ROANOKE TIMES

                         Roanoke Times
                 Copyright (c) 1995, Landmark Communications, Inc.

DATE: WEDNESDAY, July 5, 1995                   TAG: 9507050029
SECTION: BUSINESS                    PAGE: B-6   EDITION: METRO 
SOURCE: JOHN CUNNIFF ASSOCIATED PRESS
DATELINE:                                 LENGTH: Medium


BUSINESS IS HOT, BUYERS NOT

It used to be said that what was good for the consumer was good for business, since consumers account for about two-thirds of all economic activity.

No more. Consumers aren't about to lose their position as the most important segment of the economy, but they see things differently these days: Business is upbeat but consumers are not.

The split shows up repeatedly, most recently during last week, when on successive days the Conference Board reported a sharp drop in consumer confidence, and a Dun & Bradstreet survey of executives found optimism.

Still another survey, also by the Conference Board, may provide a clue to one of the reasons why: While business expands and jobs are created, the rate of job growth may not be comparable to the business expansion.

Downsizing, attended by huge reductions in personnel, continues. Moreover, some older manufacturing skills have become outdated, forcing workers into lower-pay retail service jobs.

For three straight months, the board's help-wanted advertising index has fallen, a finding that coincides with surveys indicating a high level of worker insecurity. Business efficiency these days means lean payrolls.

While the split is glaringly obvious, it is sometimes difficult to accept by those who have observed a correlation of many years between the outlook of executives and that of consumers. But it is there for all to see.

Albert Sindlinger, whose Wallingford, Pa., firm measures consumer financial conditions and attitudes, thinks the split began rather abruptly at the end of 1990.

For the previous six years, he says, his index of household finances, called Household Money Supply, was in ``almost a perfect marriage'' with the National Association of Purchasing Management index.

At that point they divorced, he says, leaving the corporate purchasing agents fairly optimistic but households mired in insecurity and financial problems. Since then, ``they just aren't living together anymore,'' he says.

Job insecurity isn't the only reason offered. Among many of the securely employed, for example, wages have been stagnant or barely rising, while corporate profits have been strong and rising over the past two years.

Another reason for the split seems to be related to the growing world economy. Years ago, increases in corporate spending for equipment and plants generally benefited the United States. Now, plants and jobs may be exported.

While some economists believe the spread between consumer and executive attitudes may be temporary, or cyclical, people such as Sindlinger and some of his clients tend to think of it as semi-permanent and structural.

The economy generally moves in cycles from slow-growth or recession to recovery, expansion and sometimes to boom and inflation. The pattern is familiar to economy watchers, and most of their analyses are in that context.

Structural changes are rarer, and involve changes in the ingredients of the business cycle. The end of World War II meant a vast structural change. The end of the Cold War with the Soviet Union was another.

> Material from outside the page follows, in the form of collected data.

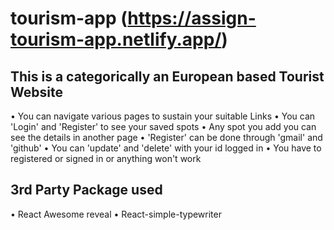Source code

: # tourism-app (https://assign-tourism-app.netlify.app/)

## This is a categorically an European based Tourist Website

• You can navigate various pages to sustain your suitable Links
• You can 'Login' and 'Register' to see your saved spots
• Any spot you add you can see the details in another page
• 'Register' can be done through 'gmail' and 'github'
• You can 'update' and 'delete' with your id logged in
• You have to registered or signed in or anything won't work



##  3rd Party Package used

•  React Awesome reveal
•  React-simple-typewriter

The structuralists say the economy is still in that latter stage, marked by reduced military spending and vast changes in competition, marketplaces, payrolls, regions, and certain industries, such as those with low wages.

As a consequence it is marked also by a divergence in views between consumers and producers, a split that someday may be resewn but which, for now, represents a significant but poorly recognized change from the old days.

The poor level of recognition - the confusion of a major structural change with a normal cyclical change - says Sindlinger, explains in part why so many people expect the consumer to maintain the economic expansion.

Consumers, he says, think, save, spend and vote with their pocketbooks, and their pocketbooks aren't in very good shape. Neither is their outlook. They don't see things the way business does.